Полковник Михайлов тоже лежал на спине, тоже глядя в потолок, с иглой капельницы в вене — только левой руки.
И вдвоем они представляли собой симметричную картину — два старика, беседующие с белыми, крашенными водоэмульсионной краской небесами.
А две капельницы, словно почетный караул, стояли по бокам.

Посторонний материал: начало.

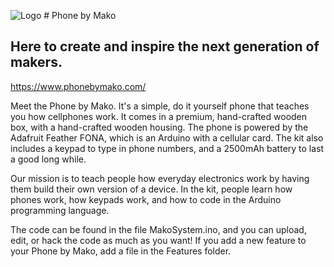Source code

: ![Logo](https://phonebymako.com/logo-4.png) # Phone by Mako
## Here to create and inspire the next generation of makers.
https://www.phonebymako.com/

Meet the Phone by Mako. It's a simple, do it yourself phone that teaches you how cellphones work. It comes in a premium, hand-crafted wooden box, with a hand-crafted wooden housing. The phone is powered by the Adafruit Feather FONA, which is an Arduino with a cellular card. The kit also includes a keypad to type in phone numbers, and a 2500mAh battery to last a good long while.

Our mission is to teach people how everyday electronics work by having them build their own version of a device. In the kit, people learn how phones work, how keypads work, and how to code in the Arduino programming language.


The code can be found in the file MakoSystem.ino, and you can upload, edit, or hack the code as much as you want! If you add a new feature to your Phone by Mako, add a file in the Features folder.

— Во-вторых, — продолжал полковник Михайлов, — у нас и сейчас к вам вопросов нет и неинтересны вы нам. То есть не вы нам интересны, а, наоборот, мы вам должны быть…
— Чем же это?! — тут уж перебил соседа Сергей Григорьевич. — Мне, знаете ли, поздно в авантюры лезть, такими организациями интересоваться… Вы и так везде, всю власть забрали и продолжаете забирать…
Из последних, не совсем внятных слов стало понятно, что профессор Кузнецов не чужд был чтению некоторых либерального направления газет. Однако полковника Михайлова это нисколько не смутило.
— Ничуть не поздно, — живо возразил полковник. — Мы с вами ровесники, да и вообще… Вы не заметили разве, что мы похожи и даже говорим одинаково, как никто уж теперь не говорит? И в какие «такие» организации? Вы разве поинтересовались, в какой именно организации я служу? Аббревиатуру углядели, да и ту поняли неправильно. Всюду вам гэбэ мерещится, просто паранойя…
— А как же правильно название вашей славной конторы понимать? — с отважным ехидством тяжелобольного спросил Кузнецов. — Финансовый совет благотворителей?
— Вы меня, Сергей Григорьевич, не обидите, меня кто только ни пытался обидеть, — Михайлов громко рассмеялся. — И ни у кого не получилось. Потому что я не развлекаю публику за гонорар, как малопочтенное художественное сословие, и не удовлетворяю собственное любопытство за казенный счет, как ваш брат-ученый. Вот вас, таких, обидеть легко. А я служу, мне за себя не обидно, а исключительно за державу, как сказано в нашем любимом фильме. Служба — она знаете у кого? Только у священников и офицеров, у прочих же — работа, проклятие Гос-подне.